MDOT: Beams to be set on Niles bridge Sept. 1

Published 9:39 am Friday, August 14, 2015

Leader photo/ANDREW MERICA Work continued Thursday afternoon on the Main Street Bridge in Niles. Despite some delays, an MDOT official says they are on track to open the bridge to traffic before the end of the year.

Leader photo/ANDREW MERICA
Work continued Thursday afternoon on the Main Street Bridge in Niles. Despite some delays, an MDOT official says they are on track to open the bridge to traffic before the end of the year.

Another big step in building the new Main Street Bridge in Niles is expected to take place at the beginning of next month.

Chris Jacobs, project engineer for the Michigan Department of Transportation (MDOT), said Wednesday that the beams would be delivered and set across portions of the bridge Sept. 1.

“That’s a pretty firm date. Something catastrophic would have to go wrong not to make that date,” he said.

The approximately 120-foot long beams will be delivered by semi and immediately placed horizontally over the appropriate abutment and piers.

Jacobs said they are still trying to determine on what side of the bridge the beams will be delivered. He said they would likely be delivered on the west side with the trucks coming down Niles Buchanan Road, although nothing was set in stone as of Wednesday afternoon.

Work on the $10.6 million MDOT project to replace the 90-year-old Main Street Bridge began in October.

MDOT officials originally set an open-to-traffic date for mid November of this year.
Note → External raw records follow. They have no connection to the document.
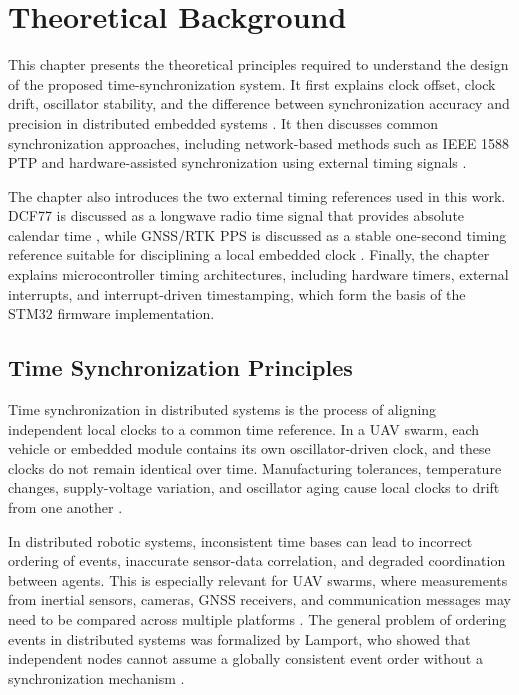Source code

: 
\chapter{Theoretical Background\label{chap:theoreticalBackground}}

This chapter presents the theoretical principles required to understand the design of the proposed time-synchronization system. It first explains clock offset, clock drift, oscillator stability, and the difference between synchronization accuracy and precision in distributed embedded systems \cite{kopetz2011realtime,lamport1978time,allan1966statistics,levine2012atomic}. It then discusses common synchronization approaches, including network-based methods such as IEEE 1588 PTP and hardware-assisted synchronization using external timing signals \cite{ieee1588,maroti2004ftsp,cristian1989probabilistic}.

The chapter also introduces the two external timing references used in this work. DCF77 is discussed as a longwave radio time signal that provides absolute calendar time \cite{ptbDcf77}, while GNSS/RTK PPS is discussed as a stable one-second timing reference suitable for disciplining a local embedded clock \cite{r6}. Finally, the chapter explains microcontroller timing architectures, including hardware timers, external interrupts, and interrupt-driven timestamping, which form the basis of the STM32 firmware implementation.

\section{Time Synchronization Principles}

Time synchronization in distributed systems is the process of aligning independent local clocks to a common time reference. In a UAV swarm, each vehicle or embedded module contains its own oscillator-driven clock, and these clocks do not remain identical over time. Manufacturing tolerances, temperature changes, supply-voltage variation, and oscillator aging cause local clocks to drift from one another \cite{kopetz2011realtime,allan1966statistics,levine2012atomic}.

In distributed robotic systems, inconsistent time bases can lead to incorrect ordering of events, inaccurate sensor-data correlation, and degraded coordination between agents. This is especially relevant for UAV swarms, where measurements from inertial sensors, cameras, GNSS receivers, and communication messages may need to be compared across multiple platforms \cite{r1,r2,r7}. The general problem of ordering events in distributed systems was formalized by Lamport, who showed that independent nodes cannot assume a globally consistent event order without a synchronization mechanism \cite{lamport1978time}.

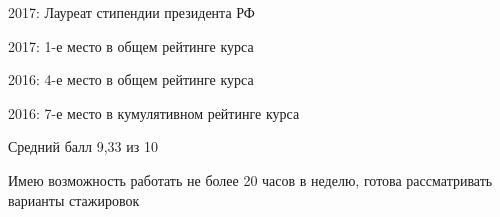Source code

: 

\begin{cventries}

\cventry
{} 
{}
{}
{} 
{
 \begin{cvitems}
\item{2017: Лауреат стипендии президента РФ}
\item {2017: 1-е место в общем рейтинге курса}
\item {2016: 4-е место в общем рейтинге курса}
\item {2016: 7-е место в кумулятивном рейтинге курса}
\item {Средний балл 9,33 из 10}
\item {Имею возможность работать не более 20 часов в неделю, готова рассматривать варианты стажировок}
 \end{cvitems}
}

\end{cventries}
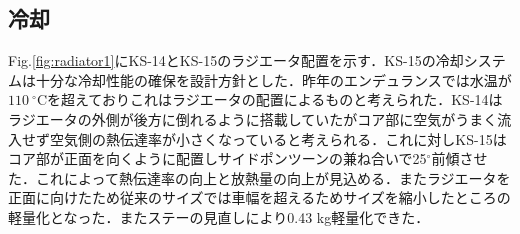 \subsection{冷却}
Fig.\ref{fig:radiator1}にKS-14とKS-15のラジエータ配置を示す．KS-15の冷却システムは十分な冷却性能の確保を設計方針とした．昨年のエンデュランスでは水温が$110 \ {}^\circ\mathrm{C}$を超えておりこれはラジエータの配置によるものと考えられた．KS-14はラジエータの外側が後方に倒れるように搭載していたがコア部に空気がうまく流入せず空気側の熱伝達率が小さくなっていると考えられる．これに対しKS-15はコア部が正面を向くように配置しサイドポンツーンの兼ね合いで25$^\circ$前傾させた．これによって熱伝達率の向上と放熱量の向上が見込める．またラジエータを正面に向けたため従来のサイズでは車幅を超えるためサイズを縮小したところの軽量化となった．またステーの見直しにより0.43 kg軽量化できた．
Jacobs said they are still about two to three weeks behind schedule, but are making steady progress.

“We are looking still at opening to traffic either the last week of November or first week of December,” he said.

Over the next two weeks, Jacobs said people can expect to see workers focusing their attention on pouring the concrete footing and wall for the abutment on the west side of the river.

It may be difficult to see it happening, he said, because workers will be inside the water-tight cofferdam, which is made up of large sheet pilings driven into the soil by a diesel hammer.

Jacobs said workers finished driving the pilings last week.

Workers also finished building the wing wall on the finished abutment on the east side of the river. The wing wall serves as a retention system for the bridge.